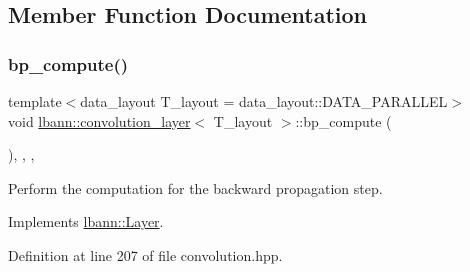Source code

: \subsection{Member Function Documentation}
\mbox{\label{classlbann_1_1convolution__layer_a610f24f98b548434cd4d22419f47c7f0}} 
\subsubsection{\texorpdfstring{bp\+\_\+compute()}{bp\_compute()}}
{\footnotesize\ttfamily template$<$data\+\_\+layout T\+\_\+layout = data\+\_\+layout\+::\+D\+A\+T\+A\+\_\+\+P\+A\+R\+A\+L\+L\+EL$>$ \\
void \hyperlink{classlbann_1_1convolution__layer}{lbann\+::convolution\+\_\+layer}$<$ T\+\_\+layout $>$\+::bp\+\_\+compute (\begin{DoxyParamCaption}{ }\end{DoxyParamCaption})\hspace{0.3cm}{\ttfamily [inline]}, {\ttfamily [override]}, {\ttfamily [protected]}, {\ttfamily [virtual]}}

Perform the computation for the backward propagation step. 

Implements \hyperlink{classlbann_1_1Layer_a7442e01f9ee1294df2de811efcf5171e}{lbann\+::\+Layer}.



Definition at line 207 of file convolution.\+hpp.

Description of the task: From the entries above, copy every line that holds the word "ttfamily".

Completed exercise:
{\footnotesize\ttfamily template$<$data\+\_\+layout T\+\_\+layout = data\+\_\+layout\+::\+D\+A\+T\+A\+\_\+\+P\+A\+R\+A\+L\+L\+EL$>$ \\
void \hyperlink{classlbann_1_1convolution__layer}{lbann\+::convolution\+\_\+layer}$<$ T\+\_\+layout $>$\+::bp\+\_\+compute (\begin{DoxyParamCaption}{ }\end{DoxyParamCaption})\hspace{0.3cm}{\ttfamily [inline]}, {\ttfamily [override]}, {\ttfamily [protected]}, {\ttfamily [virtual]}}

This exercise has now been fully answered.